▶ _WHAT THIS TASK INVOLVES_: What lines below hold the string "logging"? Copy them all.

***** PROVIDED MATERIAL

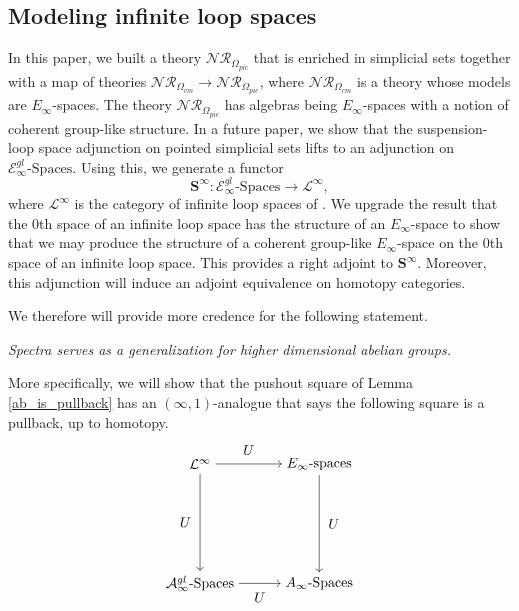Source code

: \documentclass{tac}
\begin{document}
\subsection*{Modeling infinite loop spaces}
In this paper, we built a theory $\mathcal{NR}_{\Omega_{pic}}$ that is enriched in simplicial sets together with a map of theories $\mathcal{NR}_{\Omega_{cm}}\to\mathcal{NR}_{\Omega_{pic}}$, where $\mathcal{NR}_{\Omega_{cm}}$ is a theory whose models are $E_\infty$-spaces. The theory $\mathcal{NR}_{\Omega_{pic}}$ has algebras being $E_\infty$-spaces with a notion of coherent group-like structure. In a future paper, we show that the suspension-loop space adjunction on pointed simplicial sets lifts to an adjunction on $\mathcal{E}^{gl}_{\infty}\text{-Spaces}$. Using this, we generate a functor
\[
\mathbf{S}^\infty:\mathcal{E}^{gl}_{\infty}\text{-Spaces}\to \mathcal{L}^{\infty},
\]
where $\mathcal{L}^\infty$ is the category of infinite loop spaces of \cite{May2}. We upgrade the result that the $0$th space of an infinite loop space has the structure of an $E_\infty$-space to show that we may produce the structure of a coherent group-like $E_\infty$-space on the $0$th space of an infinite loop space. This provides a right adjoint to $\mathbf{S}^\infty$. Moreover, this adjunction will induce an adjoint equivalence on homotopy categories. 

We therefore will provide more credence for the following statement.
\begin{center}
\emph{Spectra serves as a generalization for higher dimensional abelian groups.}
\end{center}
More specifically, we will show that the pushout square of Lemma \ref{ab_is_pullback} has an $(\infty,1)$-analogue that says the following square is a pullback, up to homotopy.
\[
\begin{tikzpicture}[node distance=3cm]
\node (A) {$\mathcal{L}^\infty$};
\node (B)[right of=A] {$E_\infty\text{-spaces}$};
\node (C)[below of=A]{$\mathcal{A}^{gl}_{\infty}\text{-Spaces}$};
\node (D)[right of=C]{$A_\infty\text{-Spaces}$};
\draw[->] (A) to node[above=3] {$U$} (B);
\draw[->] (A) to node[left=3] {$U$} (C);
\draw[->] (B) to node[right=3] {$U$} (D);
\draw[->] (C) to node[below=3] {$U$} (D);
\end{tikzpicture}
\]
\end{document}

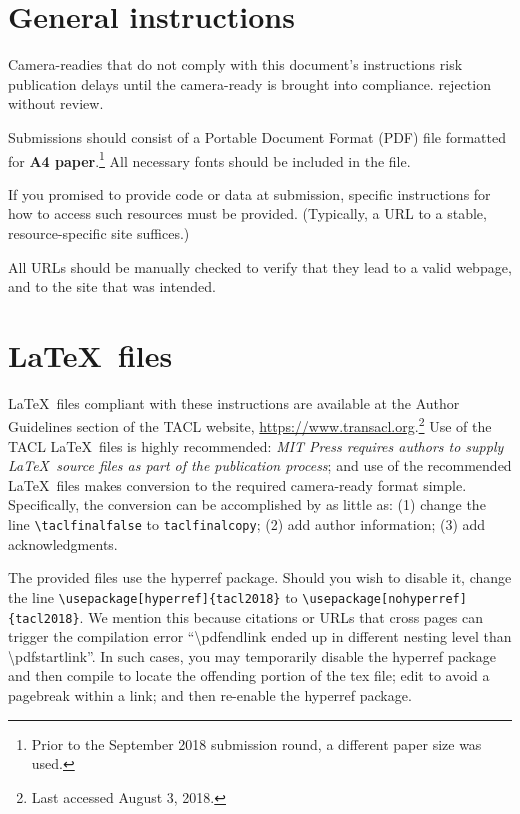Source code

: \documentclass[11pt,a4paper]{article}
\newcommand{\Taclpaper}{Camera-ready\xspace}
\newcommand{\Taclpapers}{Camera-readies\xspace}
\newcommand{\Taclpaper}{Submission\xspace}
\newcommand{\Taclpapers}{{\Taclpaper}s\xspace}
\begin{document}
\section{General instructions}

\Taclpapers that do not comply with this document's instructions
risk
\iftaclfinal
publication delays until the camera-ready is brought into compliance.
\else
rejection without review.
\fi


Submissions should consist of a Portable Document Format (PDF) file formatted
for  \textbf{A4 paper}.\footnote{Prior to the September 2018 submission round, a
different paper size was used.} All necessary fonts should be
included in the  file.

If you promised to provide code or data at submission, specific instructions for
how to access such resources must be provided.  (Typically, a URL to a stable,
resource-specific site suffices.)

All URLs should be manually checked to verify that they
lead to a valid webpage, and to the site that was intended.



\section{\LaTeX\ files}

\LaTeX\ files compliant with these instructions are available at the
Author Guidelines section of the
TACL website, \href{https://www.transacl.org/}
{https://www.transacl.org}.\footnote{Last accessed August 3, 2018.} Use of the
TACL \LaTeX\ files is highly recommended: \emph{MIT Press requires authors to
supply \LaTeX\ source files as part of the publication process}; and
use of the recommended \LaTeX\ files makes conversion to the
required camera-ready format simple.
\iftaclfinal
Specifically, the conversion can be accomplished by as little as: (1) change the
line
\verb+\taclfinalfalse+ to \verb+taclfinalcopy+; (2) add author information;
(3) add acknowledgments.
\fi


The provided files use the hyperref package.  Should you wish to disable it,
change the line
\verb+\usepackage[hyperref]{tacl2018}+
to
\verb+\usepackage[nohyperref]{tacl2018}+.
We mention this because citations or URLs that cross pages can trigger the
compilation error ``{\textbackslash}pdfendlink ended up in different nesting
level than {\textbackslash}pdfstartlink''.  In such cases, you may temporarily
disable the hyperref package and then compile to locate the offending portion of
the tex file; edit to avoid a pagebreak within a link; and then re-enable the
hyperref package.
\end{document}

**********
***** PROVIDED MATERIAL

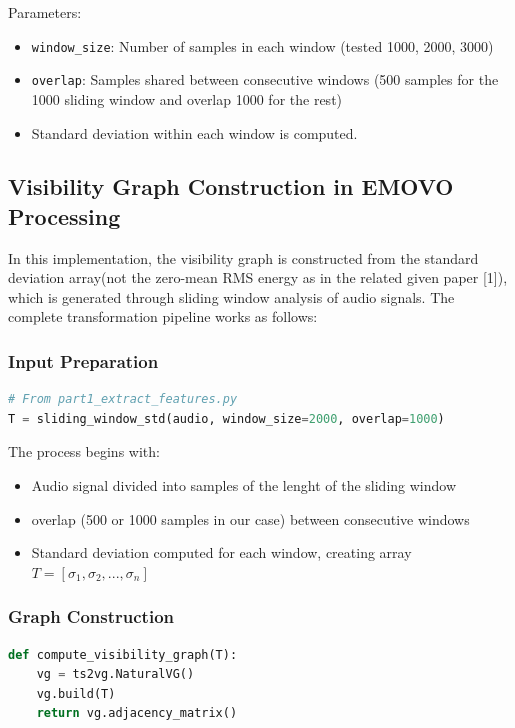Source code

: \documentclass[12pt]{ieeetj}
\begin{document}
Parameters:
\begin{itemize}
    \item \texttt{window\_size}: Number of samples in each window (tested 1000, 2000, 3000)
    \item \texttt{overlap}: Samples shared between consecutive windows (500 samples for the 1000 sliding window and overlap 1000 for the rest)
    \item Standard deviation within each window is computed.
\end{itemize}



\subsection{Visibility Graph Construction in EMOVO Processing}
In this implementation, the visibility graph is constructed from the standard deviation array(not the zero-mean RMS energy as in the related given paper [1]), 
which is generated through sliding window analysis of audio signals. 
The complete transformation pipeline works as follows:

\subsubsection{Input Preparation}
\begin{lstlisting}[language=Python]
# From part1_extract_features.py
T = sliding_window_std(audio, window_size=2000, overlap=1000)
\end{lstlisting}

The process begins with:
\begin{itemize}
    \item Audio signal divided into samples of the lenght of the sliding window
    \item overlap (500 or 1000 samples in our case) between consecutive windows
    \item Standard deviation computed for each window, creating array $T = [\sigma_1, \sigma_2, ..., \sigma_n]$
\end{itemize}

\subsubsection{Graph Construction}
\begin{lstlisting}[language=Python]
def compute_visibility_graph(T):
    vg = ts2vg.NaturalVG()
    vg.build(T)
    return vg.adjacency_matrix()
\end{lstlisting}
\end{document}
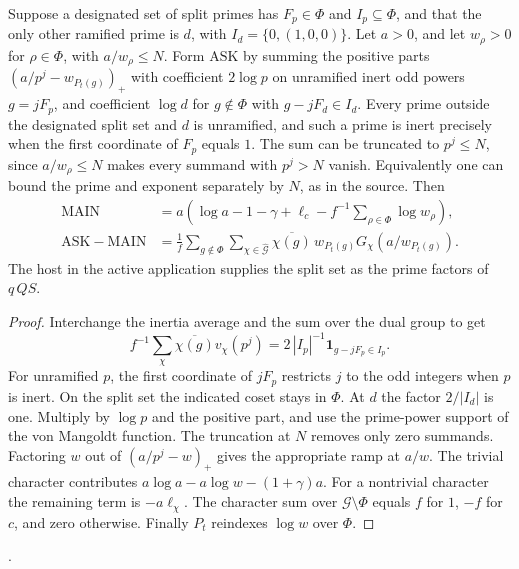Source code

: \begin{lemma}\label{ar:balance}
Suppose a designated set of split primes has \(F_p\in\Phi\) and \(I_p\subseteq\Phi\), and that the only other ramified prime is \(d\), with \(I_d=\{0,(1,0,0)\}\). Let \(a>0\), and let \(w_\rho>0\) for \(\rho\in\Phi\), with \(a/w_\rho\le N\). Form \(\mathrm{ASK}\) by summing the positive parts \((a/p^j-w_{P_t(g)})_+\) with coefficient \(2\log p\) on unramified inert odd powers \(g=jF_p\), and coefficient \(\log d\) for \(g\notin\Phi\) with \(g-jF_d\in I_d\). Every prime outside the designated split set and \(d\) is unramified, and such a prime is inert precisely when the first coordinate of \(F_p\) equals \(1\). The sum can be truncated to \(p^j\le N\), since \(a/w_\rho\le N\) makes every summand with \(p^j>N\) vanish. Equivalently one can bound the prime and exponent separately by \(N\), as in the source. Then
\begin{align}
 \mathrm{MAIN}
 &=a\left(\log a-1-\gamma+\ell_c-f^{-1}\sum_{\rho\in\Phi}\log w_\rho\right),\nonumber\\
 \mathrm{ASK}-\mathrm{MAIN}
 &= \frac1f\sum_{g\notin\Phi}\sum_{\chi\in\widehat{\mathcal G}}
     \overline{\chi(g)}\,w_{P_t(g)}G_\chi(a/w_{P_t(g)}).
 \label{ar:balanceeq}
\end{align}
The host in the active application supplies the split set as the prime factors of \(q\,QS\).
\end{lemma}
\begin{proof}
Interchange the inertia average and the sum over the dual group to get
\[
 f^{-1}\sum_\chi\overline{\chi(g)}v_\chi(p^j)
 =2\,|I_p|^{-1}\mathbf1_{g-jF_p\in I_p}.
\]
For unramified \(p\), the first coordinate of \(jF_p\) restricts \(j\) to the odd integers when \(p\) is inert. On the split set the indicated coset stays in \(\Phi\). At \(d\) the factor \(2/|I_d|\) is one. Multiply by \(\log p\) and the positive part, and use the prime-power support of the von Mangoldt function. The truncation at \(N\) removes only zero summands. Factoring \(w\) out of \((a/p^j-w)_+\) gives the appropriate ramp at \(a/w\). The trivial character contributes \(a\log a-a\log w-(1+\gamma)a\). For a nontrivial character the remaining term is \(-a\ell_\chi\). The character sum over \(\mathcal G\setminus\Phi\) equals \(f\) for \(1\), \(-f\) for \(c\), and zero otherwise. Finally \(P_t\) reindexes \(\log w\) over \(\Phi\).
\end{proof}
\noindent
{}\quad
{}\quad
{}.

**********
***** PROVIDED MATERIAL

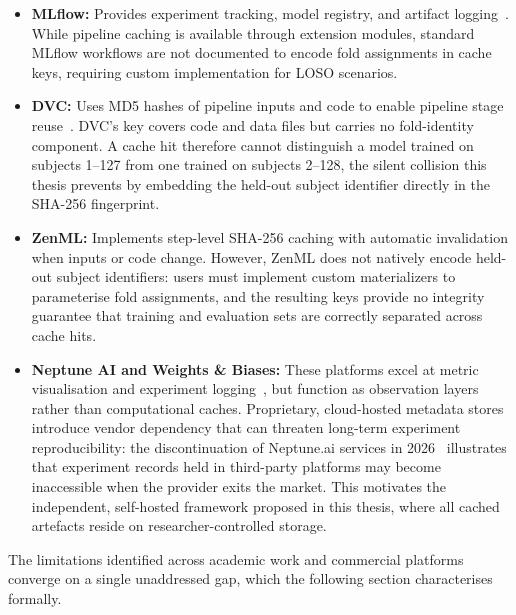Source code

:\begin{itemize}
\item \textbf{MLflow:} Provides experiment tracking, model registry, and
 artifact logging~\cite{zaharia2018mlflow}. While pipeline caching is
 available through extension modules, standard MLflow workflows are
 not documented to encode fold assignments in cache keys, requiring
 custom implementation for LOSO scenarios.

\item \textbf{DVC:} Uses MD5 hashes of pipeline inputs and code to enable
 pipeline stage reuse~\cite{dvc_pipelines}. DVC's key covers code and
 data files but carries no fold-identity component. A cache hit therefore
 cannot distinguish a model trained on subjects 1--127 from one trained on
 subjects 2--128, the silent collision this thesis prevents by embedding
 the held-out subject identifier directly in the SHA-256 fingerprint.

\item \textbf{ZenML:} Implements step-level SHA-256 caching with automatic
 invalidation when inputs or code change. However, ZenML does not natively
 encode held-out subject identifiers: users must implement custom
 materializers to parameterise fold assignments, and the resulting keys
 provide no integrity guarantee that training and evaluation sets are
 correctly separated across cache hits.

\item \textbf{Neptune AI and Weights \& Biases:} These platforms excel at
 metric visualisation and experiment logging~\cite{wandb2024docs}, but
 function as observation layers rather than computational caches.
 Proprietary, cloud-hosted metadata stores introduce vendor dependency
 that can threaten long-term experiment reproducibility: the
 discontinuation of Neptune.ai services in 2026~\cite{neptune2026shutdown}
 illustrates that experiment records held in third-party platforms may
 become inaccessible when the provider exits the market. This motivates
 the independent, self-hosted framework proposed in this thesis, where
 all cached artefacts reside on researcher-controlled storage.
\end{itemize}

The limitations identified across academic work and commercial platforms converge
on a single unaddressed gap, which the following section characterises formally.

**********

▶ _RESULT_:
 artifact logging~\cite{zaharia2018mlflow}. While pipeline caching is
 metric visualisation and experiment logging~\cite{wandb2024docs}, but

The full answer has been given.